Sans doute pourrions-nous consacrer une séance complète à l'IEP de Paris… L'ensemble des IEP occupent une place importante dans notre système éducatif et leur renommée internationale est très grande. Imaginez ma surprise lorsque, m'entretenant au Japon avec le président de Toshiba, celui-ci m'a demandé quand serait nommé le prochain directeur de Sciences Po Paris – c'est que son fils y est inscrit en mastère ! Au cours des dernières années, le rayonnement international de l'IEP de Paris a été développé de manière magistrale et d'excellentes choses ont été faites : l'effectif a doublé, la réputation de l'école n'a fait que croître et les activités de recherche se sont amplifiées. Mais à côté de ces zones de lumière, il y a des zones d'ombre dont la Cour des comptes a fait état, et sans doute faudrait-il resserrer les liens entre Sciences Po Paris et les IEP de province.

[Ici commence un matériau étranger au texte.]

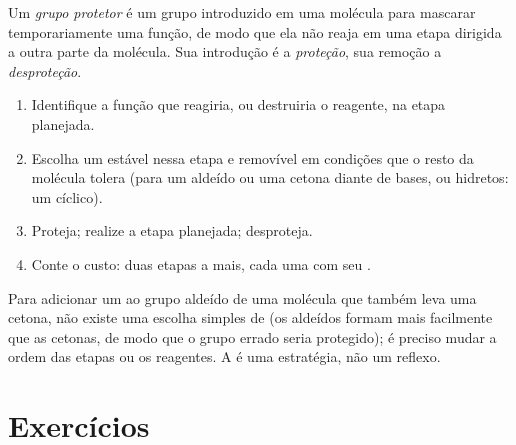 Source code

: \begin{definition}\label{def:b1:acetals-protection:protecting-group}
Um \emph{grupo protetor} é um grupo introduzido
em uma molécula para mascarar temporariamente uma função, de modo que ela
não reaja em uma etapa dirigida a outra parte da molécula. Sua introdução
é a \emph{proteção}, sua remoção a
\emph{desproteção}.
\end{definition}

\begin{method}\label{met:b1:acetals-protection:protect}
\begin{enumerate}
  \item Identifique a função que reagiria, ou destruiria o reagente, na
        etapa planejada.
  \item Escolha um  estável nessa etapa e removível em
        condições que o resto da molécula tolera (para um aldeído ou uma
        cetona diante de bases,  ou hidretos: um  cíclico).
  \item Proteja; realize a etapa planejada; desproteja.
  \item Conte o custo: duas etapas a mais, cada uma com seu .
\end{enumerate}
\end{method}

\begin{example}\label{ex:b1:acetals-protection:ketoester}
Para adicionar um  ao grupo aldeído de uma molécula
que também leva uma cetona, não existe uma escolha simples de  (os
aldeídos formam  mais facilmente que as cetonas, de modo que o
grupo errado seria protegido); é preciso mudar a ordem das etapas ou os
reagentes. A  é uma estratégia, não um reflexo.
\end{example}

\section{Exercícios}

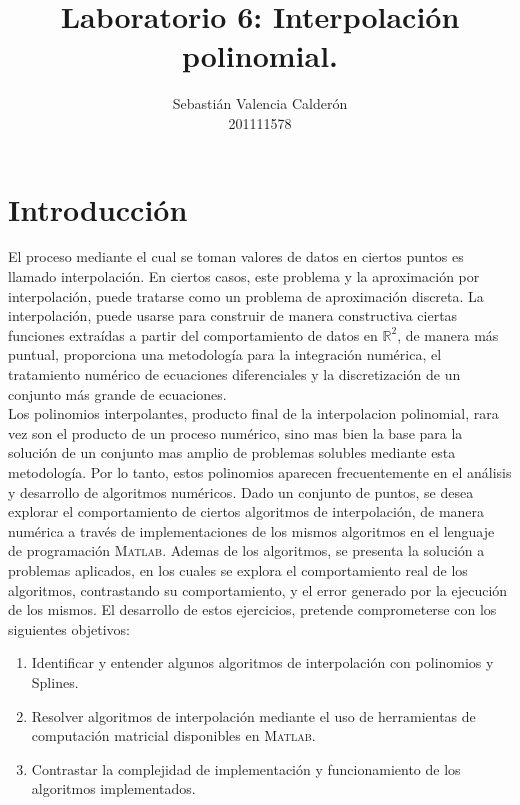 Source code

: \documentclass[11pt, spanish]{article}
\date{}
\begin{document}
\renewcommand\lstlistlistingname{Lista de Scripts}

\author{Sebastián Valencia Calderón \\ 201111578}
\title{Laboratorio 6: Interpolación polinomial.}
\maketitle

\section{Introducción}

El proceso mediante el cual se toman valores de datos en ciertos puntos es llamado interpolación. En ciertos casos, este problema y la aproximación por interpolación, puede tratarse como un problema de aproximación discreta. La interpolación, puede usarse para construir de manera constructiva ciertas funciones extraídas a partir del comportamiento de datos en $\mathbb{R}^2$, de manera más puntual, proporciona una metodología para la integración numérica, el tratamiento numérico de ecuaciones diferenciales y la discretización de un conjunto más grande de ecuaciones.\\

Los polinomios interpolantes, producto final de la interpolacion polinomial, rara vez son el producto de un proceso numérico, sino mas bien la base para la solución de un conjunto mas amplio de problemas solubles mediante esta metodología. Por lo tanto, estos polinomios aparecen frecuentemente en el análisis y desarrollo de algoritmos numéricos. Dado un conjunto de puntos, se desea explorar el comportamiento de ciertos algoritmos de interpolación, de manera numérica a través de implementaciones de los mismos algoritmos en el lenguaje de programación \textsc{Matlab}. Ademas de los algoritmos, se presenta la solución a problemas aplicados, en los cuales se explora el comportamiento real de los algoritmos, contrastando su comportamiento, y el error generado por la ejecución de los mismos. El desarrollo de estos ejercicios, pretende comprometerse con los siguientes objetivos:

\begin{enumerate}
\item Identificar y entender algunos algoritmos de interpolación con polinomios y Splines.
\item Resolver algoritmos de interpolación mediante el uso de herramientas de computación
matricial disponibles en \textsc{Matlab}.
\item Contrastar la complejidad de implementación y funcionamiento de los algoritmos
implementados.
\end{enumerate}
\end{document}
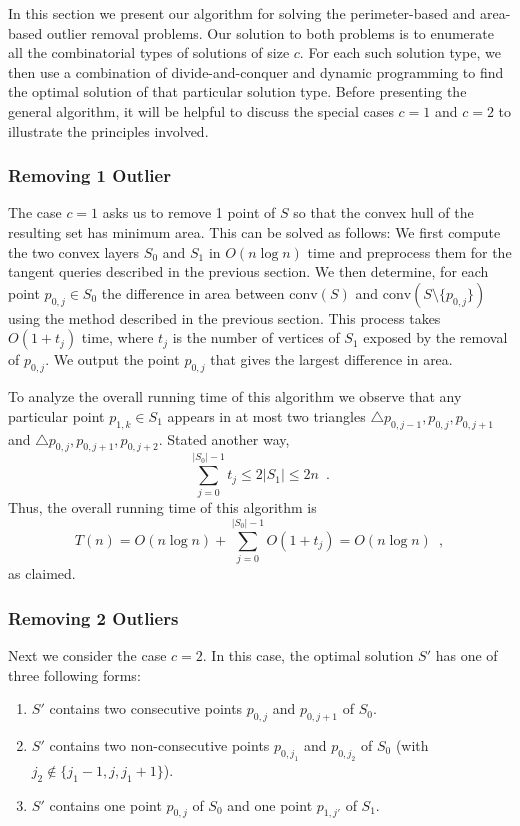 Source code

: \documentclass{elsart}
\newcommand{\ch}{\mathrm{conv}}
\begin{document}
In this section we present our algorithm for solving the
perimeter-based and area-based outlier removal problems. Our solution
to both problems is to enumerate all the combinatorial types of
solutions of size $c$.  For each such solution type, we then use a
combination of divide-and-conquer and dynamic programming to find the
optimal solution of that particular solution type.  Before presenting
the general algorithm, it will be helpful to discuss the special cases
$c=1$ and $c=2$ to illustrate the principles involved.

\subsubsection{Removing 1 Outlier}

The case $c=1$ asks us to remove 1 point of $S$ so that the convex
hull of the resulting set has minimum area.  This can be solved as
follows: We first compute the two convex layers $S_0$ and $S_1$ in
$O(n\log n)$ time and preprocess them for the tangent queries
described in the previous section.  We then determine, for each point
$p_{0,j}\in S_0$ the difference in area between $\ch(S)$ and
$\ch(S\setminus\{p_{0,j}\})$ using the method described in the
previous section.  This process takes $O(1+t_j)$ time, where $t_j$ is
the number of vertices of $S_1$ exposed by the removal of $p_{0,j}$.
We output the point $p_{0,j}$ that gives the largest difference in
area.

To analyze the overall running time of this algorithm we observe that
any particular point $p_{1,k}\in S_1$ appears in at most two triangles
$\triangle p_{0,j-1},p_{0,j},p_{0,j+1}$ and
$\triangle p_{0,j},p_{0,j+1},p_{0,j+2}$.  Stated another way,
\[
     \sum_{j=0}^{|S_0|-1} t_j \le 2|S_1|\le 2n \enspace .
\]
Thus, the overall running time of this algorithm is
\[
     T(n) = O(n\log n)+\sum_{j=0}^{|S_0|-1} O(1+t_j) = O(n\log n) \enspace ,
\]
as claimed.

\subsubsection{Removing 2 Outliers}

Next we consider the case $c=2$.  In this case, the optimal solution
$S'$ has one of three following forms:

\begin{enumerate}

\item $S'$ contains two consecutive points $p_{0,j}$ and $p_{0,j+1}$
of $S_0$.

\item $S'$ contains two non-consecutive points $p_{0,j_1}$ and
$p_{0,j_2}$ of $S_0$ (with $j_2\not\in\{j_1-1,j,j_1+1\}$).

\item $S'$ contains one point $p_{0,j}$ of $S_0$ and one point
$p_{1,j'}$ of $S_1$.

\end{enumerate}
\end{document}
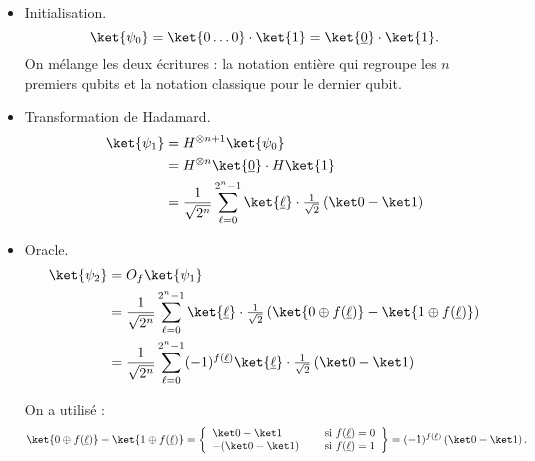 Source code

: \documentclass[11pt,class=report,crop=false]{standalone}
\begin{document}
\begin{itemize}
  \item Initialisation.
  $$\ket{\psi_0} = \ket{0\ldots0} \cdot \ket{1} = \ket{\underline{0}} \cdot \ket{1}.$$
  On mélange les deux écritures : la notation entière qui regroupe les $n$ premiers qubits et la notation classique pour le dernier qubit. 

  \item Transformation de Hadamard.
\begin{align*}
\ket{\psi_1} 
  &= H^{\otimes n+1} \ket{\psi_0} \\
  &= H^{\otimes n}\ket{\underline{0}} \cdot H\ket{1} \\
  &= \frac{1}{\sqrt{2^n}} \sum_{\ell=0}^{2^n-1} \ket{\underline\ell} \cdot \tfrac{1}{\sqrt{2}}\left(\ket0 - \ket1\right) \\
\end{align*}


  \item Oracle.
\begin{align*}
\ket{\psi_2} 
  &= O_f \ket{\psi_1} \\
  &= \frac{1}{\sqrt{2^{n}}} \sum_{\ell=0}^{2^n-1} \ket{\underline\ell} \cdot \tfrac{1}{\sqrt{2}}\left(\ket{0\oplus f(\underline{\ell})} - \ket{1\oplus f(\underline{\ell})}\right) \\
  &= \frac{1}{\sqrt{2^{n}}}\sum_{\ell=0}^{2^n-1} (-1)^{f(\underline\ell)} \ket{\underline\ell} \cdot \tfrac{1}{\sqrt{2}}\left(\ket0 - \ket1\right) \\
\end{align*}  

On a utilisé : 
$$
\ket{0\oplus f(\underline{\ell})} - \ket{1\oplus f(\underline{\ell})}
 = 
\left\{ 
\begin{array}{ll}
\ket0-\ket1 & \quad \text{ si } f(\underline \ell)=0 \\
-(\ket0-\ket1) & \quad \text{ si } f(\underline \ell)=1 \\
\end{array}\right\}
= (-1)^{f(\underline\ell)}\left(\ket0 - \ket1\right).$$


\end{itemize}
\end{document}
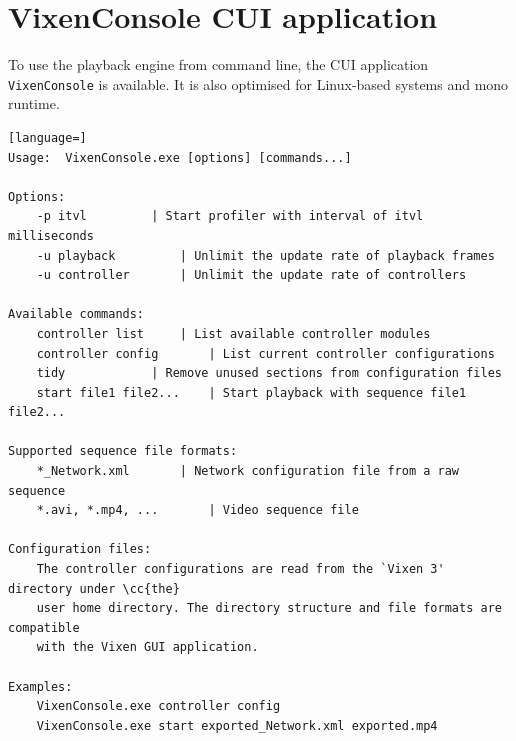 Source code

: \section{VixenConsole CUI application}

To use the playback engine from command line, the CUI application \texttt{VixenConsole} is available. It is also optimised for Linux-based systems and  mono runtime.

\newpage

\renewcommand{\baselinestretch}{1}
\begin{lstlisting}[language=]
Usage:  VixenConsole.exe [options] [commands...]

Options:
    -p itvl			| Start profiler with interval of itvl milliseconds
    -u playback			| Unlimit the update rate of playback frames
    -u controller		| Unlimit the update rate of controllers

Available commands:
    controller list		| List available controller modules
    controller config		| List current controller configurations
    tidy			| Remove unused sections from configuration files
    start file1 file2...	| Start playback with sequence file1 file2...

Supported sequence file formats:
    *_Network.xml		| Network configuration file from a raw sequence
    *.avi, *.mp4, ...		| Video sequence file

Configuration files:
    The controller configurations are read from the `Vixen 3' directory under \cc{the}
    user home directory. The directory structure and file formats are compatible
    with the Vixen GUI application.

Examples:
    VixenConsole.exe controller config
    VixenConsole.exe start exported_Network.xml exported.mp4
\end{lstlisting}
\renewcommand{\baselinestretch}{\mystretch}

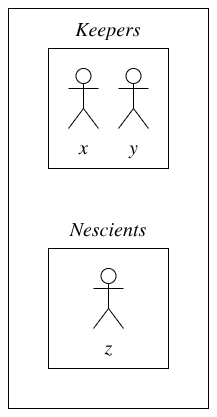 \documentclass[aspectratio=169]{beamer}
\begin{document}
\begin{frame}
\begin{columns}[c]
\centering
\includegraphics[width=\linewidth]{images/s1.png}

\end{columns}

\end{frame}
\end{document}
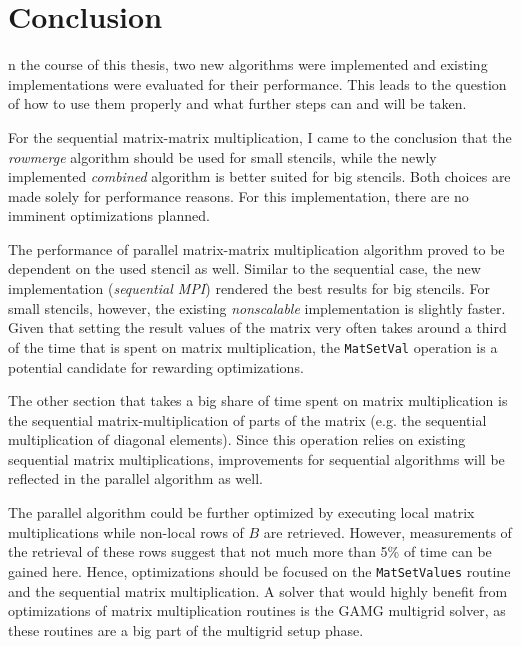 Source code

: \chapter*{Conclusion}

n the course of this thesis, two new algorithms were implemented and existing implementations were evaluated for their performance. This leads to the question of how to use them properly and what further steps can and will be taken. 

For the sequential matrix-matrix multiplication, I came to the conclusion that the \textit{rowmerge} algorithm should be used for small stencils, while the newly implemented \textit{combined} algorithm is better suited for big stencils. Both choices are made solely for performance reasons. For this implementation, there are no imminent optimizations planned. 

The performance of parallel matrix-matrix multiplication algorithm proved to be dependent on the used stencil as well. Similar to the sequential case, the new implementation (\textit{sequential MPI}) rendered the best results for big stencils. %
For small stencils, however, the existing \textit{nonscalable} implementation is slightly faster. Given that setting the result values of the matrix very often takes around a third of the time that is spent on matrix multiplication, the \texttt{MatSetVal} operation is a potential candidate for rewarding optimizations. 

The other section that takes a big share of time spent on matrix multiplication is the sequential matrix-multiplication of parts of the matrix (e.g. the sequential multiplication of diagonal elements). Since this operation relies on existing sequential matrix multiplications, improvements for sequential algorithms will be reflected in the parallel algorithm as well.

The parallel algorithm could be further optimized by executing local matrix multiplications while non-local rows of $B$ are retrieved. However, measurements of the retrieval of these rows suggest that not much more than 5\% of time can be gained here. Hence, optimizations should be focused on the \texttt{MatSetValues} routine and the sequential matrix multiplication. A solver that would highly benefit from optimizations of matrix multiplication routines is the GAMG multigrid solver, as these routines are a big part of the multigrid setup phase.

Je ne fais pas de la question une affaire personnelle – le Gouvernement n'a pas de candidat caché à la direction de l'Institut –, mais il me paraissait préférable que la procédure de nomination du nouveau directeur soit suspendue jusqu'à la publication par la Cour des comptes de son rapport définitif, fin novembre. Il semble qu'en toute autonomie, le président de la Fondation nationale des sciences politiques et le conseil de direction de l'IEP aient fait un autre choix. J'en prends acte mais, quoi qu'il en soit, le décret de nomination ne sera pas publié avant que la Cour des comptes ait rendu son rapport définitif. Peut-être y a-t-il un risque à anticiper de la sorte cette nomination, mais je ne doute pas que ceux qui le prennent sauront les assumer. Ce qui m'importe, c'est que l'IEP de Paris préserve son excellente réputation, que la traçabilité des 62 millions d'euros de fonds publics qui lui sont alloués chaque année soit entière et que, à cette fin, les liens se resserrent entre Sciences Po Paris et le ministère de l'enseignement supérieur et de la recherche. Dans son relevé d'observations provisoires, la Cour des comptes a souligné à ce sujet, un dysfonctionnement. Le président de la Fondation nationale des sciences politiques et celui du conseil de direction de l'IEP sont d'accord sur la nécessité d'un dialogue resserré à ce propos entre le ministère et l'établissement. Les points de vue se rapprochent donc, et il est temps, dans l'intérêt même de Sciences Po Paris et des IEP régionaux, que l'on retrouve une atmosphère pacifiée, loin des feux de l'actualité. C'est ce à quoi nous travaillons, pour le bien d'un établissement qui suscite un égal intérêt dans les medias – car beaucoup de journalistes y ont été formés –, au sein du monde politique et à la présidence de Toshiba…

S'agissant enfin de l'enseignement supérieur associatif, que nous respectons au même titre que l'enseignement supérieur public, la diminution de 4 millions d'euros qui apparaît dans le budget n'a rien d'idéologique : il s'agit de rétablir la sincérité des comptes altérée par une manipulation budgétaire de mes prédécesseurs. Au demeurant, la faiblesse de cette diminution, qui participe des efforts demandés à tous, montre l'absence de tout dogmatisme.